Horticulture is no exception and that, to me, is one of the fascinations of this world. Right from the start, plant names have always baffled and intrigued me in equal measure. As time has gone on, I have learnt to appreciate the logic, stories and history behind some of the names.
For instance, did you know that the charming Lupin derives its name from the Latin word for ‘wolf’ or ‘destroyer’? It turns out that some vigorous species of Lupinus could devastate agricultural land. On the other hand, the common daisy is named as Bellus in horticulture which means ‘pretty’ in Latin.
The most common form of sage has the botanical name of Salvia officinalis: Salvia was the name given to it by Pliny because it had medicinal properties that made it safe, saving and healing. Officinalis means ‘of the shop’, implying that it is common and readily available. The late summer flowering Aster is named after the stars (as in asteroid) due to it’s stella-like flower shape.
As with the human family, behind every name lies a story, not least of the plant hunters who risked their lives finding and transporting plants to the west from around the world. Next time you tread on the rather unglamorous Viburnum davidii, think of the French missionary and plantsman Father David out there in the wilds of China. Pet shops up and down the land are forever indebted to him as he also introduced us to Gerbils !
So when you are ready to get off your sun lounger and away from your book on the history of plant names, there are a few essential tasks to be done this month:
Water your containers and newly planted trees and shrubs: it is surprising how quickly they will dry out.
Deadhead roses and keep an eye out for signs of powdery mildew, blackspot or rust.
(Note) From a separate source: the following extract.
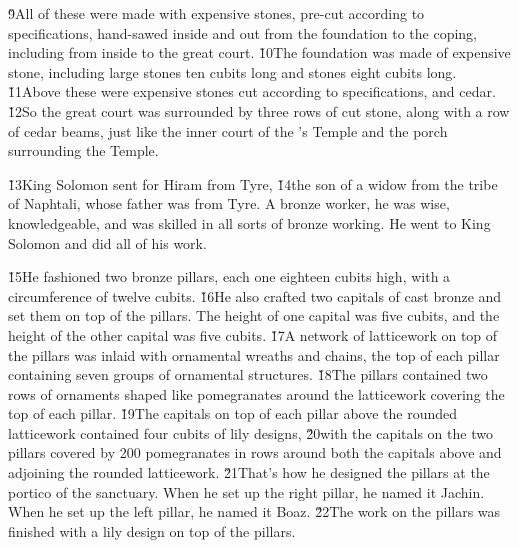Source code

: \v{9}All of these were made with expensive stones, pre-cut according to specifications, hand-sawed inside and out from the foundation to the coping, including from inside to the great court. \v{10}The foundation was made of expensive stone, including large stones ten cubits long and stones eight cubits long. \v{11}Above these were expensive stones cut according to specifications, and cedar. \v{12}So the great court was surrounded by three rows of cut stone, along with a row of cedar beams, just like the inner court of the 's Temple and the porch surrounding the Temple.

\v{13}King Solomon sent for Hiram from Tyre, \v{14}the son of a widow from the tribe of Naphtali, whose father was from Tyre. A bronze worker, he was wise, knowledgeable, and was skilled in all sorts of bronze working. He went to King Solomon and did all of his work.

\v{15}He fashioned two bronze pillars, each one eighteen cubits high, with a circumference of twelve cubits. \v{16}He also crafted two capitals of cast bronze and set them on top of the pillars. The height of one capital was five cubits, and the height of the other capital was five cubits. \v{17}A network of latticework on top of the pillars was inlaid with ornamental wreaths and chains, the top of each pillar containing seven groups of ornamental structures. \v{18}The pillars contained two rows of ornaments shaped like pomegranates around the latticework covering the top of each pillar. \v{19}The capitals on top of each pillar above the rounded latticework contained four cubits of lily designs, \v{20}with the capitals on the two pillars covered by 200 pomegranates in rows around both the capitals above and adjoining the rounded latticework. \v{21}That's how he designed the pillars at the portico of the sanctuary. When he set up the right pillar, he named it Jachin. When he set up the left pillar, he named it Boaz. \v{22}The work on the pillars was finished with a lily design on top of the pillars.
Prevention is always better than cure so water, feed and pick off rust or blackspot affected leaves.
Cut back delphiniums and geraniums after the first flush of flowers to encourage a second flowering period. Feed after cutting them back.
Prune June-flowering shrubs such as Philadelphus and Weigela after flowering. Prune deciduous magnolias if necessary.
Fast-growing hedges such as Leyland cypress should be clipped as necessary throughout the growing season.
Box plants and hedges have been increasingly susceptible to damage by caterpillars in recent years. If you find any, pick them off or spray them but be aware that warm, wet weather will cause leaf drop due to box blight fungal infection.
If your floral displays need perking up give them a weekly shot of high-potassium liquid fertiliser. Deadhead the flowers when they are over.
The bird population will appreciate keeping the bird bath topped up but by keeping them clean, you prevent the spread of diseases such as bird pox.
Ponds are never maintenance-free! Thin out vigorous oxygenating plants leaving the prunings on the side of the pond to allow the aquatic creatures back into the water. Try to keep about 30% of the water clear of plants.
Try to use your hose outside the times when the water system is most in demand.
If your garden and your holidays seem a bit tame, then pick up a good book on the adventures of the plant hunters. The huge Douglas fir was named after David Douglas: he began life in Scotland and ended his days in Hawaii. Not bad for a plant nerd.